Inhibition of MAPK P38 Decreases Hyperglycemia-Induced Nephrin Endocytosis and Protects Against Proteinuria

Diabetic nephropathy is the leading cause of end stage renal disease. In diabetes albuminuria is an early sign of a leaky renal filter and leads to an accelerated loss of renal function. Despite intensive research there is still no specific antiproteinuric therapy available. Thus, deeper understanding of the molecular mechanisms of albuminuria is desirable.

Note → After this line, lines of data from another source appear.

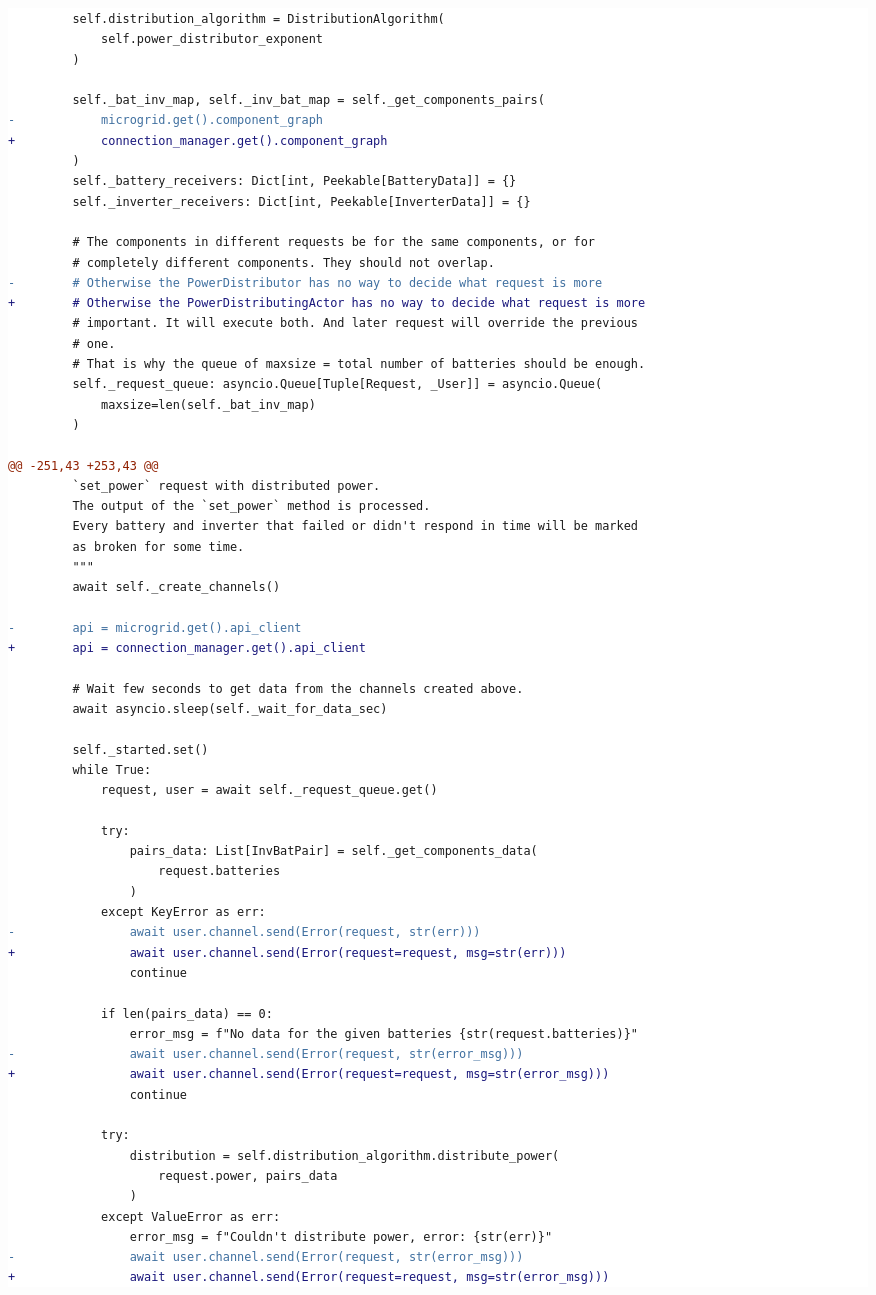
 ```diff
         self.distribution_algorithm = DistributionAlgorithm(
             self.power_distributor_exponent
         )
 
         self._bat_inv_map, self._inv_bat_map = self._get_components_pairs(
-            microgrid.get().component_graph
+            connection_manager.get().component_graph
         )
         self._battery_receivers: Dict[int, Peekable[BatteryData]] = {}
         self._inverter_receivers: Dict[int, Peekable[InverterData]] = {}
 
         # The components in different requests be for the same components, or for
         # completely different components. They should not overlap.
-        # Otherwise the PowerDistributor has no way to decide what request is more
+        # Otherwise the PowerDistributingActor has no way to decide what request is more
         # important. It will execute both. And later request will override the previous
         # one.
         # That is why the queue of maxsize = total number of batteries should be enough.
         self._request_queue: asyncio.Queue[Tuple[Request, _User]] = asyncio.Queue(
             maxsize=len(self._bat_inv_map)
         )
 
@@ -251,43 +253,43 @@
         `set_power` request with distributed power.
         The output of the `set_power` method is processed.
         Every battery and inverter that failed or didn't respond in time will be marked
         as broken for some time.
         """
         await self._create_channels()
 
-        api = microgrid.get().api_client
+        api = connection_manager.get().api_client
 
         # Wait few seconds to get data from the channels created above.
         await asyncio.sleep(self._wait_for_data_sec)
 
         self._started.set()
         while True:
             request, user = await self._request_queue.get()
 
             try:
                 pairs_data: List[InvBatPair] = self._get_components_data(
                     request.batteries
                 )
             except KeyError as err:
-                await user.channel.send(Error(request, str(err)))
+                await user.channel.send(Error(request=request, msg=str(err)))
                 continue
 
             if len(pairs_data) == 0:
                 error_msg = f"No data for the given batteries {str(request.batteries)}"
-                await user.channel.send(Error(request, str(error_msg)))
+                await user.channel.send(Error(request=request, msg=str(error_msg)))
                 continue
 
             try:
                 distribution = self.distribution_algorithm.distribute_power(
                     request.power, pairs_data
                 )
             except ValueError as err:
                 error_msg = f"Couldn't distribute power, error: {str(err)}"
-                await user.channel.send(Error(request, str(error_msg)))
+                await user.channel.send(Error(request=request, msg=str(error_msg)))
```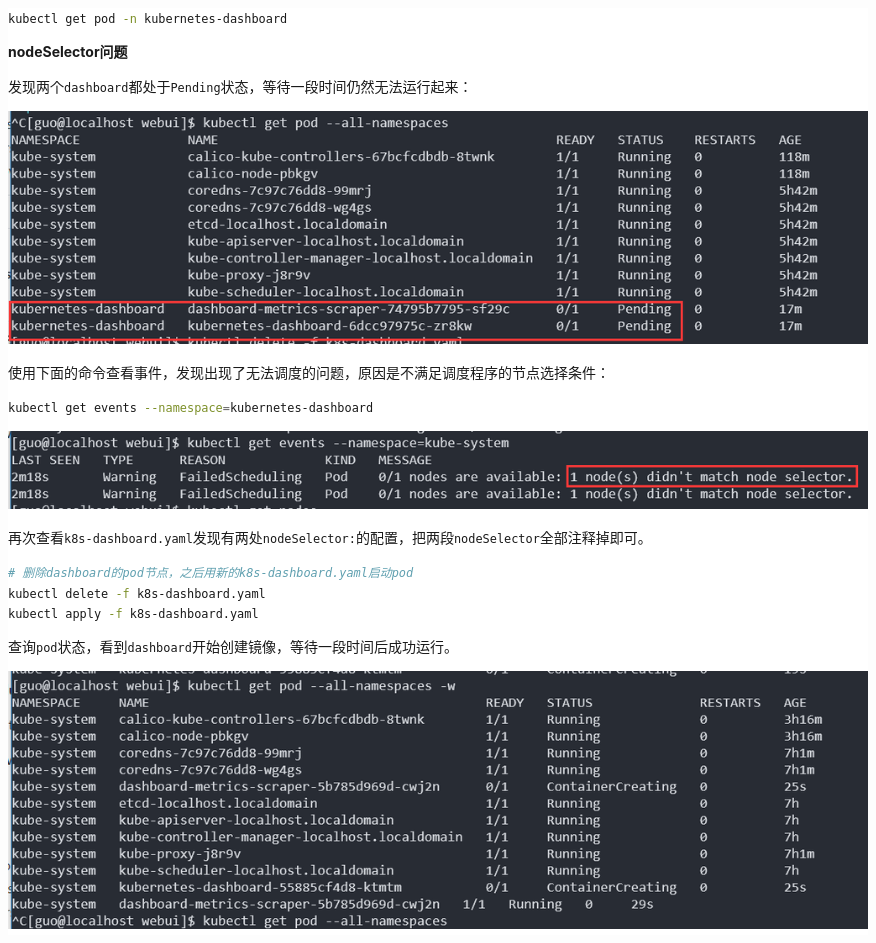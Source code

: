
 ```bash
kubectl get pod -n kubernetes-dashboard 
```

**nodeSelector问题**

发现两个`dashboard`都处于`Pending`状态，等待一段时间仍然无法运行起来：

![](Alluxio部署.assets\dashboard-pending.png)

使用下面的命令查看事件，发现出现了无法调度的问题，原因是不满足调度程序的节点选择条件：

```bash
kubectl get events --namespace=kubernetes-dashboard
```

![](Alluxio部署.assets\FailedScheduling-problem.png)

再次查看`k8s-dashboard.yaml`发现有两处`nodeSelector:`的配置，把两段`nodeSelector`全部注释掉即可。

```bash
# 删除dashboard的pod节点，之后用新的k8s-dashboard.yaml启动pod
kubectl delete -f k8s-dashboard.yaml
kubectl apply -f k8s-dashboard.yaml
```

查询`pod`状态，看到`dashboard`开始创建镜像，等待一段时间后成功运行。

![](Alluxio部署.assets\dashboard-runing.png)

MAPK p38 signaling has been shown to be involved in the development of hyperglycemia-induced albuminuria; however, it remains unclear how increased p38 activity leads to loss of albumin in the urine. We recently demonstrated that acute hyperglycemia triggers endocytosis of nephrin, the key molecule of the slit diaphragm, and induces albuminuria. Here, we identify p38 as pivotal regulator of hyperglycemia-induced nephrin endocytosis and proteinuria. Activated p38 phosphorylates the nephrin c-terminus at serine 1146, facilitating the interaction of PKCα with nephrin. PKCα phosphorylates nephrin at threonine residues 1120 and 1125, mediating the binding of β-arrestin2 to nephrin. β-arrestin2 triggers endocytosis of nephrin by coupling it to the endocytotic machinery, leading to a leaky glomerular filter. Pharmacological inhibition of p38 preserves nephrin surface expression and significantly attenuates albuminuria. Our data highlight the pivotal role of p38 in the genesis of diabetic proteinuria and the potential use of p38 inhibitors to slow down progression of kidney disease in patients with proteinuria.